**Problem**. Please give the count of lines in the listing underneath that hold "https", leaving out everything else.

**Material for this exercise**.
--- START ---
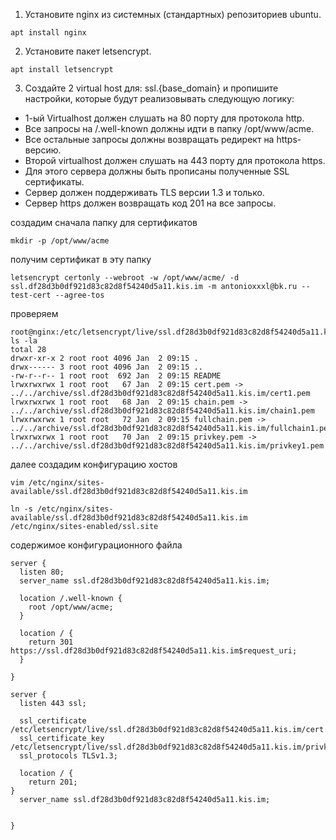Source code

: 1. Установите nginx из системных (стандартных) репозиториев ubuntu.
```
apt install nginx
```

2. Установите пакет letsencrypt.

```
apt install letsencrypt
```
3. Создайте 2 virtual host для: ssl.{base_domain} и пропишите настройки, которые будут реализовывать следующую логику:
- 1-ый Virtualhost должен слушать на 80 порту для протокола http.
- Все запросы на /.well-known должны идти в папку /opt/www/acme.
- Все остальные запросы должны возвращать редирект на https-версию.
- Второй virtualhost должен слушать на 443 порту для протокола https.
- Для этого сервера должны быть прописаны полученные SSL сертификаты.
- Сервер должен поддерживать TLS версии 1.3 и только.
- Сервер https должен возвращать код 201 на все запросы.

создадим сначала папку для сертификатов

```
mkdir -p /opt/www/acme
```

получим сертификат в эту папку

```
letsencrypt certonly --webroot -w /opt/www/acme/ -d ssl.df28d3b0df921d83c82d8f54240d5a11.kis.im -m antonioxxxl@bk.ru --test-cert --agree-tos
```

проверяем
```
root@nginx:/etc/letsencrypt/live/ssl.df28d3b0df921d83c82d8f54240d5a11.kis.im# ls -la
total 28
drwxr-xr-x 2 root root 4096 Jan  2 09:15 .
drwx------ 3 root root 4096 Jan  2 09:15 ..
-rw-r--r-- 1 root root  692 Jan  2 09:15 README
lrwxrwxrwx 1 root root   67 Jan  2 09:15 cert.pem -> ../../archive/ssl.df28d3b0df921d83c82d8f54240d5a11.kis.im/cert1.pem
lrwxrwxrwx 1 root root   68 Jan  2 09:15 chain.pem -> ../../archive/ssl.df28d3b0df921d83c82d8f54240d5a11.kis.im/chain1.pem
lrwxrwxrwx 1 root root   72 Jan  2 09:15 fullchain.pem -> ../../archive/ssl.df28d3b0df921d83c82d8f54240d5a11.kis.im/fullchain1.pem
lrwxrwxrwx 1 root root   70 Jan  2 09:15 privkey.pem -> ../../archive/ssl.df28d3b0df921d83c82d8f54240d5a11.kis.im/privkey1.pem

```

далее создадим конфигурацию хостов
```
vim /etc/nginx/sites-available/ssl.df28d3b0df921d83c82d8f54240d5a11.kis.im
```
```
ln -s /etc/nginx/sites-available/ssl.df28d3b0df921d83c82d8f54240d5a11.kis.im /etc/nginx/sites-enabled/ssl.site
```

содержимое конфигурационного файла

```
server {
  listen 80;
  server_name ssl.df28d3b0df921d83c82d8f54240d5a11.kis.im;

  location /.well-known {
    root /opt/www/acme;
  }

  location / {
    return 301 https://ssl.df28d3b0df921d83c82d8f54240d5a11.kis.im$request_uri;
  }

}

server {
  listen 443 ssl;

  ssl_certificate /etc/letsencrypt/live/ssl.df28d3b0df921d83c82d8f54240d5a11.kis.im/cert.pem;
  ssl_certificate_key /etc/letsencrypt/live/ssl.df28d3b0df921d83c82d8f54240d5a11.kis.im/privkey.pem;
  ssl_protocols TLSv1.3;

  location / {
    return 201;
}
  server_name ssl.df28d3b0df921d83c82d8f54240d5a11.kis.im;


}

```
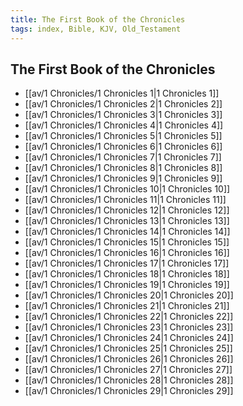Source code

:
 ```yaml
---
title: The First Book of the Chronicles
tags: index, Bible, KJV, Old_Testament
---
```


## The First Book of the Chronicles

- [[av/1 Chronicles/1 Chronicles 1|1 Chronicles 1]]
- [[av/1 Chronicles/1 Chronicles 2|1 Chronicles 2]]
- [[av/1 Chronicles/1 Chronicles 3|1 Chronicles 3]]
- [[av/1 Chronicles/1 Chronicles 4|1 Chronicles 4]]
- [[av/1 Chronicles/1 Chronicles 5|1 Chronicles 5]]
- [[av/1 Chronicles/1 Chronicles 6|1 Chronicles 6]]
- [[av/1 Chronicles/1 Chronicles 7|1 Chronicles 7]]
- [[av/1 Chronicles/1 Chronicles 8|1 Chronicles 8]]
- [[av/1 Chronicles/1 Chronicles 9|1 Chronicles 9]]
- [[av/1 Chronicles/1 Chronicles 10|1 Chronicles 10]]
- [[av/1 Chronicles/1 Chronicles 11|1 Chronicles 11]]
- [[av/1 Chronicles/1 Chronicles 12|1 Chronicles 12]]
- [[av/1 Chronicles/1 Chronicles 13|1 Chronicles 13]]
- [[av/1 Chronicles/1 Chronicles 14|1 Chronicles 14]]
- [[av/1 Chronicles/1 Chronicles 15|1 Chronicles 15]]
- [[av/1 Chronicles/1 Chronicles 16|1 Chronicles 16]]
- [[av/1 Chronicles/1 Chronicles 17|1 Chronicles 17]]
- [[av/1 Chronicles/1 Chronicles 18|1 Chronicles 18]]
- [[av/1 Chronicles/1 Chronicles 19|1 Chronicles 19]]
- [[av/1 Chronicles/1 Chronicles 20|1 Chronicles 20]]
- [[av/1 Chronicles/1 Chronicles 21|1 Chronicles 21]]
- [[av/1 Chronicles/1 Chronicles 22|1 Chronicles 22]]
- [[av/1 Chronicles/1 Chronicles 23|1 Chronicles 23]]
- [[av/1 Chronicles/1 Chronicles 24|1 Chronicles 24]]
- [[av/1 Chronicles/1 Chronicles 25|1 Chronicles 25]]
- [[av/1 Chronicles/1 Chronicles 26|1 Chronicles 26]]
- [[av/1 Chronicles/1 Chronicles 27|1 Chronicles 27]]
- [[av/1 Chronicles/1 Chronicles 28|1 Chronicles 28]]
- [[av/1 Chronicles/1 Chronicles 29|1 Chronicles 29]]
--- END ---
**Result below**. 4